Leidenschaftlich wird diskutiert, ob die Forderung der GDL nach einer Arbeitszeitverkürzung auf 35 Stunden in der Woche nun angemessen ist oder nicht. Wirtschaftsminister Robert Habeck schaltete sich in dieser Woche ein und sagte, es müssten eigentlich alle mehr arbeiten, nicht weniger. Es werde „ein bisschen im Moment zu viel für immer weniger Arbeit gestreikt beziehungsweise geworben“. Man merkt der Formulierung an, dass Habeck selbst etwas überarbeitet ist.
Habecks Aussage erinnert an einen seiner Vorgänger, Ludwig Erhard. Als die Gewerkschaften für die Einführung der 40-Stunden-Woche kämpften, erklärte er einige Tage vor dem 1. Mai 1955 auf der Industriemesse in Hannover: „Die westdeutsche Wirtschaft kann sich den Luxus der 40-Stunden-Woche vorläufig nicht leisten. Es ist noch zu früh.“
Dieser Text stammt aus der wochentaz. Unserer Wochenzeitung von links! In der wochentaz geht es jede Woche um die Welt, wie sie ist – und wie sie sein könnte.
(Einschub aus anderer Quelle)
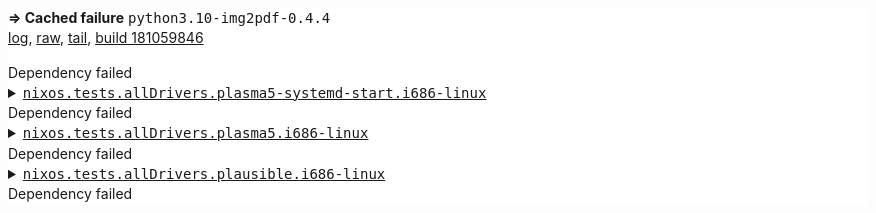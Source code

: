 <b>=> Cached failure</b> <tt>python3.10-img2pdf-0.4.4</tt> <br /> <a href='https://hydra.nixos.org/build/181598522/nixlog/1'>log</a>, <a href='https://hydra.nixos.org/build/181598522/nixlog/1/raw'>raw</a>, <a href='https://hydra.nixos.org/build/181598522/nixlog/1/tail'>tail</a>, <a href='https://hydra.nixos.org/build/181059846'>build 181059846</a>
</li>
</ul>
</details>
</td>
<td>Dependency failed</td>
</tr>
<tr>
<td>
<details><summary>
<tt><a href='https://hydra.nixos.org/build/181598111'>nixos.tests.allDrivers.plasma5-systemd-start.i686-linux</a></tt>
</summary></details>
</td>
<td>Dependency failed</td>
</tr>
<tr>
<td>
<details><summary>
<tt><a href='https://hydra.nixos.org/build/181594979'>nixos.tests.allDrivers.plasma5.i686-linux</a></tt>
</summary></details>
</td>
<td>Dependency failed</td>
</tr>
<tr>
<td>
<details><summary>
<tt><a href='https://hydra.nixos.org/build/181599212'>nixos.tests.allDrivers.plausible.i686-linux</a></tt>
</summary></details>
</td>
<td>Dependency failed</td>
</tr>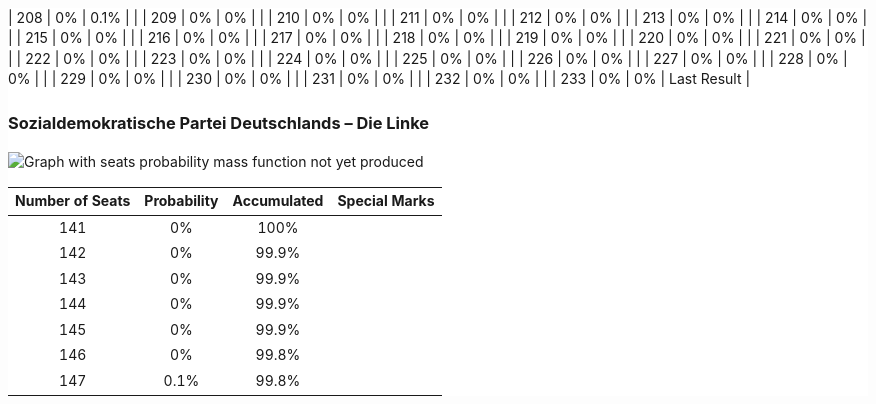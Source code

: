 | 208 | 0% | 0.1% |  |
| 209 | 0% | 0% |  |
| 210 | 0% | 0% |  |
| 211 | 0% | 0% |  |
| 212 | 0% | 0% |  |
| 213 | 0% | 0% |  |
| 214 | 0% | 0% |  |
| 215 | 0% | 0% |  |
| 216 | 0% | 0% |  |
| 217 | 0% | 0% |  |
| 218 | 0% | 0% |  |
| 219 | 0% | 0% |  |
| 220 | 0% | 0% |  |
| 221 | 0% | 0% |  |
| 222 | 0% | 0% |  |
| 223 | 0% | 0% |  |
| 224 | 0% | 0% |  |
| 225 | 0% | 0% |  |
| 226 | 0% | 0% |  |
| 227 | 0% | 0% |  |
| 228 | 0% | 0% |  |
| 229 | 0% | 0% |  |
| 230 | 0% | 0% |  |
| 231 | 0% | 0% |  |
| 232 | 0% | 0% |  |
| 233 | 0% | 0% | Last Result |

### Sozialdemokratische Partei Deutschlands – Die Linke

![Graph with seats probability mass function not yet produced](2018-12-21-INSAandYouGov-coalitions-seats-pmf-spd–linke.png "Seats Probability Mass Function")

| Number of Seats | Probability | Accumulated | Special Marks |
|:---------------:|:-----------:|:-----------:|:-------------:|
| 141 | 0% | 100% |  |
| 142 | 0% | 99.9% |  |
| 143 | 0% | 99.9% |  |
| 144 | 0% | 99.9% |  |
| 145 | 0% | 99.9% |  |
| 146 | 0% | 99.8% |  |
| 147 | 0.1% | 99.8% |  |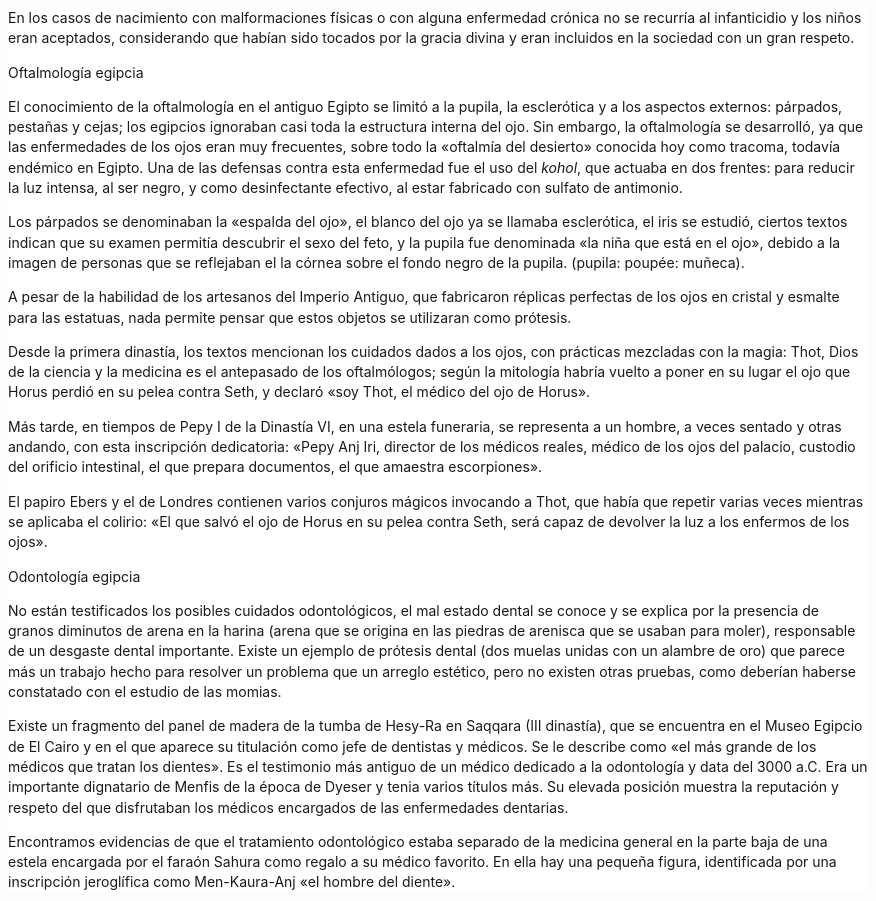 En los casos de nacimiento con malformaciones físicas o con alguna enfermedad crónica no se recurría al infanticidio y los niños eran aceptados, considerando que habían sido tocados por la gracia divina y eran incluidos en la sociedad con un gran respeto.

Oftalmología egipcia

El conocimiento de la oftalmología en el antiguo Egipto se limitó a la pupila, la esclerótica y a los aspectos externos: párpados, pestañas y cejas; los egipcios ignoraban casi toda la estructura interna del ojo. Sin embargo, la oftalmología se desarrolló, ya que las enfermedades de los ojos eran muy frecuentes, sobre todo la «oftalmía del desierto» conocida hoy como tracoma, todavía endémico en Egipto. Una de las defensas contra esta enfermedad fue el uso del _kohol_, que actuaba en dos frentes: para reducir la luz intensa, al ser negro, y como desinfectante efectivo, al estar fabricado con sulfato de antimonio.

Los párpados se denominaban la «espalda del ojo», el blanco del ojo ya se llamaba esclerótica, el iris se estudió, ciertos textos indican que su examen permitía descubrir el sexo del feto, y la pupila fue denominada «la niña que está en el ojo», debido a la imagen de personas que se reflejaban el la córnea sobre el fondo negro de la pupila. (pupila: poupée: muñeca).

A pesar de la habilidad de los artesanos del Imperio Antiguo, que fabricaron réplicas perfectas de los ojos en cristal y esmalte para las estatuas, nada permite pensar que estos objetos se utilizaran como prótesis.

Desde la primera dinastía, los textos mencionan los cuidados dados a los ojos, con prácticas mezcladas con la magia: Thot, Dios de la ciencia y la medicina es el antepasado de los oftalmólogos; según la mitología habría vuelto a poner en su lugar el ojo que Horus perdió en su pelea contra Seth, y declaró «soy Thot, el médico del ojo de Horus».

Más tarde, en tiempos de Pepy I de la Dinastía VI, en una estela funeraria, se representa a un hombre, a veces sentado y otras andando, con esta inscripción dedicatoria: «Pepy Anj Iri, director de los médicos reales, médico de los ojos del palacio, custodio del orificio intestinal, el que prepara documentos, el que amaestra escorpiones».

El papiro Ebers y el de Londres contienen varios conjuros mágicos invocando a Thot, que había que repetir varias veces mientras se aplicaba el colirio: «El que salvó el ojo de Horus en su pelea contra Seth, será capaz de devolver la luz a los enfermos de los ojos».

Odontología egipcia

No están testificados los posibles cuidados odontológicos, el mal estado dental se conoce y se explica por la presencia de granos diminutos de arena en la harina (arena que se origina en las piedras de arenisca que se usaban para moler), responsable de un desgaste dental importante. Existe un ejemplo de prótesis dental (dos muelas unidas con un alambre de oro) que parece más un trabajo hecho para resolver un problema que un arreglo estético, pero no existen otras pruebas, como deberían haberse constatado con el estudio de las momias.

Existe un fragmento del panel de madera de la tumba de Hesy-Ra en Saqqara (III dinastía), que se encuentra en el Museo Egipcio de El Cairo y en el que aparece su titulación como jefe de dentistas y médicos. Se le describe como «el más grande de los médicos que tratan los dientes». Es el testimonio más antiguo de un médico dedicado a la odontología y data del 3000 a.C. Era un importante dignatario de Menfis de la época de Dyeser y tenia varios títulos más. Su elevada posición muestra la reputación y respeto del que disfrutaban los médicos encargados de las enfermedades dentarias.

Encontramos evidencias de que el tratamiento odontológico estaba separado de la medicina general en la parte baja de una estela encargada por el faraón Sahura como regalo a su médico favorito. En ella hay una pequeña figura, identificada por una inscripción jeroglífica como Men-Kaura-Anj «el hombre del diente».
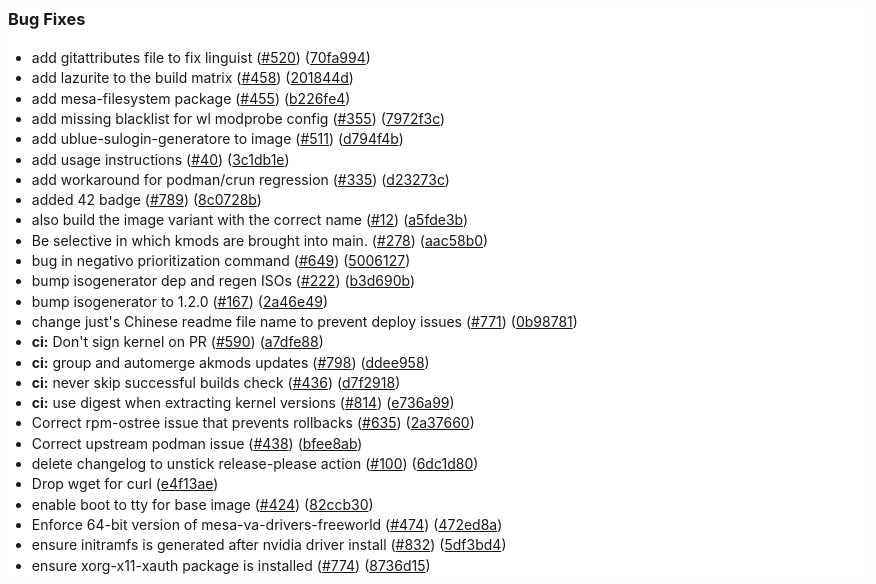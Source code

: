 
### Bug Fixes

* add gitattributes file to fix linguist ([#520](https://github.com/fiftydinar/main/issues/520)) ([70fa994](https://github.com/fiftydinar/main/commit/70fa994232df0d0c1449ac941b8b6a6703c1783c))
* add lazurite to the build matrix ([#458](https://github.com/fiftydinar/main/issues/458)) ([201844d](https://github.com/fiftydinar/main/commit/201844de237c3093d0dbff0985203130635c9371))
* add mesa-filesystem package ([#455](https://github.com/fiftydinar/main/issues/455)) ([b226fe4](https://github.com/fiftydinar/main/commit/b226fe40c31e48f6cd9ed32c4766839b551b95e8))
* add missing blacklist for wl modprobe config ([#355](https://github.com/fiftydinar/main/issues/355)) ([7972f3c](https://github.com/fiftydinar/main/commit/7972f3c4a04d34da9027944b19b0e3f147b6b1b8))
* add ublue-sulogin-generatore to image ([#511](https://github.com/fiftydinar/main/issues/511)) ([d794f4b](https://github.com/fiftydinar/main/commit/d794f4b8b03d32a09d1d850e34e9ae3bb9a00afb))
* add usage instructions ([#40](https://github.com/fiftydinar/main/issues/40)) ([3c1db1e](https://github.com/fiftydinar/main/commit/3c1db1ed5965b3f1547c3cf5f560273cfa0332e3))
* add workaround for podman/crun regression ([#335](https://github.com/fiftydinar/main/issues/335)) ([d23273c](https://github.com/fiftydinar/main/commit/d23273cf484a9627df7862dfcd31d33dd8e6b4f6))
* added 42 badge ([#789](https://github.com/fiftydinar/main/issues/789)) ([8c0728b](https://github.com/fiftydinar/main/commit/8c0728b4638e20b3e76422ee2d888415bef795d1))
* also build the image variant with the correct name ([#12](https://github.com/fiftydinar/main/issues/12)) ([a5fde3b](https://github.com/fiftydinar/main/commit/a5fde3b9edb2ad3c04e0af25b4f2e3a5c1ebadc4))
* Be selective in which kmods are brought into main. ([#278](https://github.com/fiftydinar/main/issues/278)) ([aac58b0](https://github.com/fiftydinar/main/commit/aac58b0480d8c8a0a44aae1882e2288547a0fde1))
* bug in negativo prioritization command ([#649](https://github.com/fiftydinar/main/issues/649)) ([5006127](https://github.com/fiftydinar/main/commit/500612786d72f0377fe075138c8269332c08a938))
* bump isogenerator dep and regen ISOs ([#222](https://github.com/fiftydinar/main/issues/222)) ([b3d690b](https://github.com/fiftydinar/main/commit/b3d690b338e32d28210e00112973e15797cf6749))
* bump isogenerator to 1.2.0 ([#167](https://github.com/fiftydinar/main/issues/167)) ([2a46e49](https://github.com/fiftydinar/main/commit/2a46e49765fea7683278f74e1d2eb6fe2b3b9ff4))
* change just's Chinese readme file name to prevent deploy issues ([#771](https://github.com/fiftydinar/main/issues/771)) ([0b98781](https://github.com/fiftydinar/main/commit/0b98781bd50baddb8886f8cea2a76cb3b8668812))
* **ci:** Don't sign kernel on PR ([#590](https://github.com/fiftydinar/main/issues/590)) ([a7dfe88](https://github.com/fiftydinar/main/commit/a7dfe88f71b6db1fa540fdd5901cf2bee22e1ea9))
* **ci:** group and automerge akmods updates ([#798](https://github.com/fiftydinar/main/issues/798)) ([ddee958](https://github.com/fiftydinar/main/commit/ddee958f126870ce486bbf73b9140b193f471b8e))
* **ci:** never skip successful builds check ([#436](https://github.com/fiftydinar/main/issues/436)) ([d7f2918](https://github.com/fiftydinar/main/commit/d7f29187ef253beb097bb88d7337c61c9db4d44d))
* **ci:** use digest when extracting kernel versions ([#814](https://github.com/fiftydinar/main/issues/814)) ([e736a99](https://github.com/fiftydinar/main/commit/e736a999e5006bae60c2ce975dc3b3f45bf2c2af))
* Correct rpm-ostree issue that prevents rollbacks ([#635](https://github.com/fiftydinar/main/issues/635)) ([2a37660](https://github.com/fiftydinar/main/commit/2a376609a5bd3227a982952bd173dc2f767c7d1e))
* Correct upstream podman issue ([#438](https://github.com/fiftydinar/main/issues/438)) ([bfee8ab](https://github.com/fiftydinar/main/commit/bfee8abfc16348fb4efde971df4351e7268346d7))
* delete changelog to unstick release-please action ([#100](https://github.com/fiftydinar/main/issues/100)) ([6dc1d80](https://github.com/fiftydinar/main/commit/6dc1d808d8cdb33e912926a587c843b3a9d9c993))
* Drop wget for curl ([e4f13ae](https://github.com/fiftydinar/main/commit/e4f13aed195c41f00458d3e56d4cf1f9d4c08b38))
* enable boot to tty for base image ([#424](https://github.com/fiftydinar/main/issues/424)) ([82ccb30](https://github.com/fiftydinar/main/commit/82ccb3090864279453a7871c236402715b10be03))
* Enforce 64-bit version of mesa-va-drivers-freeworld ([#474](https://github.com/fiftydinar/main/issues/474)) ([472ed8a](https://github.com/fiftydinar/main/commit/472ed8a9f342f31d66b9327d921c780052569fe6))
* ensure initramfs is generated after nvidia driver install ([#832](https://github.com/fiftydinar/main/issues/832)) ([5df3bd4](https://github.com/fiftydinar/main/commit/5df3bd42cb79de50dda44bb8a8e05dadab64b7c1))
* ensure xorg-x11-xauth package is installed ([#774](https://github.com/fiftydinar/main/issues/774)) ([8736d15](https://github.com/fiftydinar/main/commit/8736d15a1e934b76cdec03284963139cc83ed38e))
Eine linke Wochenzeitung mit Stimme, Haltung und dem besonderen taz-Blick auf die Welt. Jeden Samstag neu am Kiosk und natürlich im Abo.
Die Forderung nach kürzeren Arbeitszeiten hat eine lange Tradition. Auch die 5-Tage-Woche ist nicht vom Himmel gefallen. Samstag gehört Vati uns, das war damals die Forderung. Und die 35-Stunden-Woche, die Habeck mit seinem Statement nun indirekt verteufelt, wurde in den 80er-Jahren durch wochenlange Streiks in der Metallindustrie durchgesetzt.
Habeck argumentiert mit dem Fachkräftemangel gegen die Arbeitszeitverkürzung: 700.000 Stellen sind in Deutschland unbesetzt. Damit hat er einen Punkt. Trotzdem sollten sich politisch Verantwortliche darauf konzentrieren, die Bedingungen für klimaschutzrelevante Branchen wie die Bahn zu verbessern und die Vereinbarkeit von Familie und Beruf zu erleichtern, statt einfach nach längeren Arbeitszeiten zu rufen. Dann gäbe es auch mehr Menschen, die Lokführer werden wollen.
Streik ist keine Einladung zum Debattierclub
Aber Habeck ist nicht allein mit seiner Kritik an Weselsky und dem Bahnstreik. Irgendwie scheinen alle besser zu wissen, was für die Lokführer gut ist, als sie selbst.
In Deutschland herrscht eine merkwürdige Vorstellung von Streik vor. Ganz so, als ob ein Streik eine Art Einladung zum Debattierclub wäre, zwischen Gewerkschaft und Arbeitgeber. Und am Ende gewinnt im zwanglosen Zwang das bessere Argument.
Dabei geht es gar nicht darum, ob die GDL und Claus Weselsky mit ihrer Forderung Recht haben. Sondern nur darum, ob sie die Macht haben, sie durchzusetzen. Eine Gewerkschaft vertritt die Interessen ihrer Mitglieder. Es ist nicht ihr Problem, wenn ihre Forderungen zu teuer sind. Das ist das Problem des Arbeitgebers. Der kann dann immer noch auf Gewinn verzichten, die Preise erhöhen, Mitarbeiter entlassen, an anderer Stelle sparen.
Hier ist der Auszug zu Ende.